This leaves us in a really lovely position. We can point out the myriad flaws in specific policy, which go ignored because that policy is based on the logic of pure universal morals and therefore we must be wrong, or we can talk about morals, but that is like trying to talk a christian out of believing in god.

This is why I suggest focusing on technology and other "hard" topics because as soon as you start debating the meaning of aggression and whatnot with him you're conceding the point that he has no plans for toilets flushing, roads existing, etc etc.

You might come away feeling intellectually superior but unless you force him to talk about something he has to actually think about you're just going to end up right back here over and over again.

Now if you can actually get him to do so is still an open ended question.

Bob James
Nov 15, 2005

by Lowtax
Ultra Carp

The Book of Jrod posted:

And he shall judge among the nations, and shall rebuke many people: and they shall beat their swords into goldshares, and their spears into troy ounce scales: nation shall not lift up sword against nation, neither shall they learn war any more.

paragon1
Nov 22, 2010

FULL COMMUNISM NOW

Reverend Catharsis posted:

They might as well be their own DRO. We know they have military and near-military grade firepower at their disposal- we've seen them surround federal officials with high powered rifles and other such weapons leveled with their heads. Attacking them is not profitable. Who will take them on? You'd need significantly superior equipment to be able to fight them without fear of losing your soldiers- y'know like the US military or something- and even then sending out that manpower with proper logistical and armored support would be quite a costly investment!

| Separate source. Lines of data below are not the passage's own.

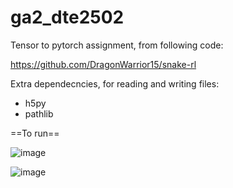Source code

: # ga2_dte2502

Tensor to pytorch assignment, from following code:

https://github.com/DragonWarrior15/snake-rl

Extra dependecncies, for reading and writing files:
<ul>
<li>h5py</li>
<li>pathlib</li>
</ul>

==To run==

![image](https://github.com/roblar085/ga2_dte2502/assets/113696605/fddd7c56-d32b-46fe-83ef-4b6fc867d361)

![image](https://github.com/roblar085/ga2_dte2502/assets/113696605/65b504cc-a74e-4f57-9533-70917c78c45d)

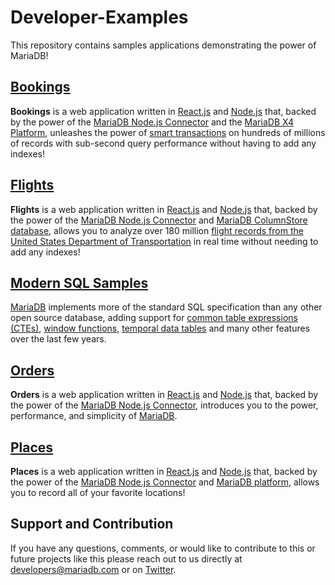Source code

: # Developer-Examples

This repository contains samples applications demonstrating the power of MariaDB!

## [Bookings](bookings)
**Bookings** is a web application written in [React.js](https://reactjs.org) and [Node.js](https://nodejs.org) that, backed by the power of the [MariaDB Node.js Connector](https://github.com/MariaDB/mariadb-connector-nodejs) and the [MariaDB X4 Platform](https://mariadb.com/resources/blog/deploying-mariadb-platform-x4/#smart), unleashes the power of [smart transactions](https://mariadb.com/resources/blog/introducing-mariadb-platform-x4-smart-transactions-and-cloud-native-storage/) on hundreds of millions of records with sub-second query performance without having to add any indexes!

## [Flights](flights)
**Flights** is a web application written in [React.js](https://reactjs.org) and [Node.js](https://nodejs.org) that, backed by the power of the [MariaDB Node.js Connector](https://github.com/MariaDB/mariadb-connector-nodejs) and [MariaDB ColumnStore database](https://mariadb.com/docs/features/mariadb-columnstore/), allows you to analyze over 180 million [flight records from the United States Department of Transportation](https://www.transtats.bts.gov/DL_SelectFields.asp?Table_ID=236&DB_Short_Name=On-Time) in real time without needing to add any indexes!

## [Modern SQL Samples](modern-sql)

[MariaDB](http://www.mariadb.com) implements more of the standard SQL specification than any other open source database, adding support for [common table expressions (CTEs)](https://mariadb.com/kb/en/with/), [window functions](https://mariadb.com/kb/en/window-functions/), [temporal data tables](https://mariadb.com/kb/en/temporal-data-tables/) and many other features over the last few years.

## [Orders](orders)

**Orders** is a web application written in [React.js](https://reactjs.org) and [Node.js](https://nodejs.org) that, backed by the power of the [MariaDB Node.js Connector](https://github.com/MariaDB/mariadb-connector-nodejs), introduces you to the power, performance, and simplicity of [MariaDB](https://mariadb.com/products/).

## [Places](places)
**Places** is a web application written in [React.js](https://reactjs.org) and [Node.js](https://nodejs.org) that, backed by the power of the [MariaDB Node.js Connector](https://github.com/MariaDB/mariadb-connector-nodejs) and [MariaDB platform](https://mariadb.com/products/mariadb-platform/), allows you to record all of your favorite locations!

## Support and Contribution <a name="support-contribution"></a>
If you have any questions, comments, or would like to contribute to this or future projects like this please reach out to us directly at developers@mariadb.com or on [Twitter](https://twitter.com/mariadb).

Uh, pretty sure every DRO will have military firepower, since, you know, that's what they'll (in)effectively be. And I'm really going to need to see a comparative financial analysis of the sale of the cattle and other battle loot compared to costs incurred before you go declaring an action unprofitable Reverend. Just because you say something is unprofitable doesn't make it true just by your assertion alone. :colbert:

Also lol at the idea that you need a group on the level of the US MILITARY to defeat the pack of disorganized morons that were the militias at the Bundy Ranch.

The only reason those idiots aren't dead was the presence of human shields and the unwillingness of our law enforcement to kill white people in front of the national media.

karthun
Nov 16, 2006

I forgot to post my food for USPOL Thanksgiving but that's okay too!

paragon1 posted:

Uh, pretty sure every DRO will have military firepower, since, you know, that's what they'll (in)effectively be. And I'm really going to need to see a comparative financial analysis of the sale of the cattle and other battle loot compared to costs incurred before you go declaring an action unprofitable Reverend. Just because you say something is unprofitable doesn't make it true just by your assertion alone. :colbert:

Also lol at the idea that you need a group on the level of the US MILITARY to defeat the pack of disorganized morons that were the militias at the Bundy Ranch.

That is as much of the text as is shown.